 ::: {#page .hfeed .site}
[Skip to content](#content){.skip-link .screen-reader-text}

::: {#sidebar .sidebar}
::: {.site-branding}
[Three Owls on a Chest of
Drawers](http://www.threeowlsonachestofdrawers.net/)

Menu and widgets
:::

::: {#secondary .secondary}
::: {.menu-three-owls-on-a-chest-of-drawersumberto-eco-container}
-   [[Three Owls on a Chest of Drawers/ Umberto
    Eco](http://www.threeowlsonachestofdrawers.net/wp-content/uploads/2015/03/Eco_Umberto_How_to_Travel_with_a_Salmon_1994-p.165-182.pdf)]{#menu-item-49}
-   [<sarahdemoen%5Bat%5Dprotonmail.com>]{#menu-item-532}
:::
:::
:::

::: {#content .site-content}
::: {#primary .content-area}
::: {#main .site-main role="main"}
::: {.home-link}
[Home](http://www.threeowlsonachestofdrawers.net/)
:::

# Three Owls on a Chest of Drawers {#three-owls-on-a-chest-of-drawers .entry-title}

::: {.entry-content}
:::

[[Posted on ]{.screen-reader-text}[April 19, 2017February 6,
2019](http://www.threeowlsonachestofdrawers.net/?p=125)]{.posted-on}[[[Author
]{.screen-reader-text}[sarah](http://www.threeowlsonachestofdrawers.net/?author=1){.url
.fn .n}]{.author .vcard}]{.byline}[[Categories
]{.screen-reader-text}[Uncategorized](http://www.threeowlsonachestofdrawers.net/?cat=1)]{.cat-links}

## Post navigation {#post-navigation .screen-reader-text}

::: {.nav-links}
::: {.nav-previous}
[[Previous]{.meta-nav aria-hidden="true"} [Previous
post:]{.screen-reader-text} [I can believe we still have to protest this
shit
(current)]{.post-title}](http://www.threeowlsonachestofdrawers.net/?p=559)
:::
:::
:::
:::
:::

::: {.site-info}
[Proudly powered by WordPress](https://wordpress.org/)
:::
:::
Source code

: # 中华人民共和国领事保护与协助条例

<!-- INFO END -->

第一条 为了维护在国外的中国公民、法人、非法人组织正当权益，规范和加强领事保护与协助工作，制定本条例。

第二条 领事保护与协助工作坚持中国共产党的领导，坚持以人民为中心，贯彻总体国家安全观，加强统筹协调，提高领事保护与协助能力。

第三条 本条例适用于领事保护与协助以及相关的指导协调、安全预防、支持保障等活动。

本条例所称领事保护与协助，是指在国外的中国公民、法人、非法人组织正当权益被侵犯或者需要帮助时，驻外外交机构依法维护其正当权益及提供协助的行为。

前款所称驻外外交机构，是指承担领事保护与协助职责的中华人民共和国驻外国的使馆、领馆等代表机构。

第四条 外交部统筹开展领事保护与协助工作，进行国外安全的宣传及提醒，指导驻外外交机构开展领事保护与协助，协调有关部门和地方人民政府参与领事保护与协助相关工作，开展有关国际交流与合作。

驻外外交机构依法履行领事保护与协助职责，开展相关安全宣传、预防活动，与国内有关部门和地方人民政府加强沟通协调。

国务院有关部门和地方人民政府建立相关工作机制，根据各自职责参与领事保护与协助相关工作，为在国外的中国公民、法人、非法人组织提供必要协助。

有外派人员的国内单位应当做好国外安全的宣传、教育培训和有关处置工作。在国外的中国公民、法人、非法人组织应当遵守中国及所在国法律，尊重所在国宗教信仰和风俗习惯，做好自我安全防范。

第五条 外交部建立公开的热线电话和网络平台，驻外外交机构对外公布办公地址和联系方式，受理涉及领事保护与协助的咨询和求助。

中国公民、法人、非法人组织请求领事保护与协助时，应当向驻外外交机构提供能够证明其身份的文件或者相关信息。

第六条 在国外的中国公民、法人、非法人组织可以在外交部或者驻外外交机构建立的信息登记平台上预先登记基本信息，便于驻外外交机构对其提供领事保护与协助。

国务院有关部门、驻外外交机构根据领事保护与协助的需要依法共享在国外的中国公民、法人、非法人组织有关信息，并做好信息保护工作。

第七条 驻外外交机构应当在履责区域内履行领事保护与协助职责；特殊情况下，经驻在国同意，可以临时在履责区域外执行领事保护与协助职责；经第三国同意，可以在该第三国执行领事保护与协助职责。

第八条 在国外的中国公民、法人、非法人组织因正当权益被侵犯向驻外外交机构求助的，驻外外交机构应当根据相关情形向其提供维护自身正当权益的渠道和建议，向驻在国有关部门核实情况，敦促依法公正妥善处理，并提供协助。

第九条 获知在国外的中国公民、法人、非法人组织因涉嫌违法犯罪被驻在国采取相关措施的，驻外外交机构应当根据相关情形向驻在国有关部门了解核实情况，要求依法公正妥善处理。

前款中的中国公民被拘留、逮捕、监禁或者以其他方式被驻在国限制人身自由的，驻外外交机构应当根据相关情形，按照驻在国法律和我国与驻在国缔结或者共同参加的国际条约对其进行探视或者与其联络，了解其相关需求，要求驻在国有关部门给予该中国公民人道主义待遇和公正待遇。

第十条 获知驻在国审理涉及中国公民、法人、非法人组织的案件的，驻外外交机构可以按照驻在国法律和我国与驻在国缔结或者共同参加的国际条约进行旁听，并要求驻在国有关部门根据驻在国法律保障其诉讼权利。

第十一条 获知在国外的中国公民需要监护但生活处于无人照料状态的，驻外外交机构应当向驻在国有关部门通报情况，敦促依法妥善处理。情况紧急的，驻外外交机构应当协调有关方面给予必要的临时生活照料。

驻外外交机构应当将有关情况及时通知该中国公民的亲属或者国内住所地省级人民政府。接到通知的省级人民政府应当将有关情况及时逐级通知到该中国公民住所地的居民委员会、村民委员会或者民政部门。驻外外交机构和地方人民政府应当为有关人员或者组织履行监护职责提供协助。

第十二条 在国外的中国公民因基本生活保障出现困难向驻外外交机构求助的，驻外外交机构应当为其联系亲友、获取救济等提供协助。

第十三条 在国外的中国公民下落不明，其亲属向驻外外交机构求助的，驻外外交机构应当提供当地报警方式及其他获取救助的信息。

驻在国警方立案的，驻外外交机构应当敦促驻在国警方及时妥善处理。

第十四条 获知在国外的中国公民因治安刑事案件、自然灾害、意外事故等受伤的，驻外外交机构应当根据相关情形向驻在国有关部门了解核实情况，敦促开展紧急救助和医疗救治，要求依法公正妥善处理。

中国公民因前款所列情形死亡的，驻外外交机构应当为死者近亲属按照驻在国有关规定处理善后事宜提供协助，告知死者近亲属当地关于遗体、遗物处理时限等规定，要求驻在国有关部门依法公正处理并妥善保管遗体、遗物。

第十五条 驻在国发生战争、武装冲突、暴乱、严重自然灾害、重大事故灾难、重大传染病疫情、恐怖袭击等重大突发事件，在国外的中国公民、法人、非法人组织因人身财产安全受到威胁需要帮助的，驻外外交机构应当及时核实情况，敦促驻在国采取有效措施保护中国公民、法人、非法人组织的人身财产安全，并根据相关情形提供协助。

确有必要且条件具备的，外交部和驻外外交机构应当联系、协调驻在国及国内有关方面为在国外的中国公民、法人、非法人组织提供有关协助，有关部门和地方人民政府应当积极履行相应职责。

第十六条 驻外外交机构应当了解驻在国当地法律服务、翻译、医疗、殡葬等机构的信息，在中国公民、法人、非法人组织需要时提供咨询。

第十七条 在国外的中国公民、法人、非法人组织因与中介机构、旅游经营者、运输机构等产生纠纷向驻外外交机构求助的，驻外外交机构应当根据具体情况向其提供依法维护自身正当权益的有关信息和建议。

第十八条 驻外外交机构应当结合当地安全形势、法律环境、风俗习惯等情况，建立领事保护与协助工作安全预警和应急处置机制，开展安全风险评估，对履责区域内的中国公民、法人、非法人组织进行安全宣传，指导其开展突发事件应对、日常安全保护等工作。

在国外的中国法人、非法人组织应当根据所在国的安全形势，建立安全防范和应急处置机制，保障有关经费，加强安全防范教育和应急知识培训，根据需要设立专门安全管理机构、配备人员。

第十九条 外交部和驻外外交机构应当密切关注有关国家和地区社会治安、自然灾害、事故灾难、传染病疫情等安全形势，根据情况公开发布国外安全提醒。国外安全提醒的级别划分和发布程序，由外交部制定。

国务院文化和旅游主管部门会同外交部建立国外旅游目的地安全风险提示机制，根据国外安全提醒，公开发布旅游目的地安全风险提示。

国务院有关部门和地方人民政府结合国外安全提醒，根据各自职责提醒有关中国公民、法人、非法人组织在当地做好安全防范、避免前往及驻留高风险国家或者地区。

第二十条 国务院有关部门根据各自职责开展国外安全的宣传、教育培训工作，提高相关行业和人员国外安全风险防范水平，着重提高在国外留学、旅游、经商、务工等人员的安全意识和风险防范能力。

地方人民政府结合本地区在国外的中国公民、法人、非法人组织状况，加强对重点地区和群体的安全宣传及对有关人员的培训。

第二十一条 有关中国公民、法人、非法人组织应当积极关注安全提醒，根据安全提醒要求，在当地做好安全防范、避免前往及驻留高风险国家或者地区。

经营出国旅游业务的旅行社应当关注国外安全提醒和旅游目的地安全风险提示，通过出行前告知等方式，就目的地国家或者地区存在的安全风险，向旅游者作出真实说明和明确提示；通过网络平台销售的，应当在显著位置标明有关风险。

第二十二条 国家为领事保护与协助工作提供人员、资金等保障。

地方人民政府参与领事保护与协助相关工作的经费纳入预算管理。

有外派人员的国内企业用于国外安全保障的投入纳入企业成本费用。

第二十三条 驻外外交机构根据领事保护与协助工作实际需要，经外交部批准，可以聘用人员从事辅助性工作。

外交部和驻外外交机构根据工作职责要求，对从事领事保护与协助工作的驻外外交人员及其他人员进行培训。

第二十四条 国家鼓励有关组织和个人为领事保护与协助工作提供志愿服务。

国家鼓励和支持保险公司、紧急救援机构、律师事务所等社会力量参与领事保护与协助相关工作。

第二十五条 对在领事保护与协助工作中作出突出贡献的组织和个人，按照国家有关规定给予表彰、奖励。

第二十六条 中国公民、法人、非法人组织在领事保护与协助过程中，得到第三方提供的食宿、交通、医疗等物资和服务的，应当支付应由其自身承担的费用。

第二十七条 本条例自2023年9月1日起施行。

### What you are asked to do
What you return should be the lines from the beginning of the records through the one that contains "of Drawers/ Umberto", repeated exactly and with no additions.

### Solution to this task
 ::: {#page .hfeed .site}
[Skip to content](#content){.skip-link .screen-reader-text}

::: {#sidebar .sidebar}
::: {.site-branding}
[Three Owls on a Chest of
Drawers](http://www.threeowlsonachestofdrawers.net/)

Menu and widgets
:::

::: {#secondary .secondary}
::: {.menu-three-owls-on-a-chest-of-drawersumberto-eco-container}
-   [[Three Owls on a Chest of Drawers/ Umberto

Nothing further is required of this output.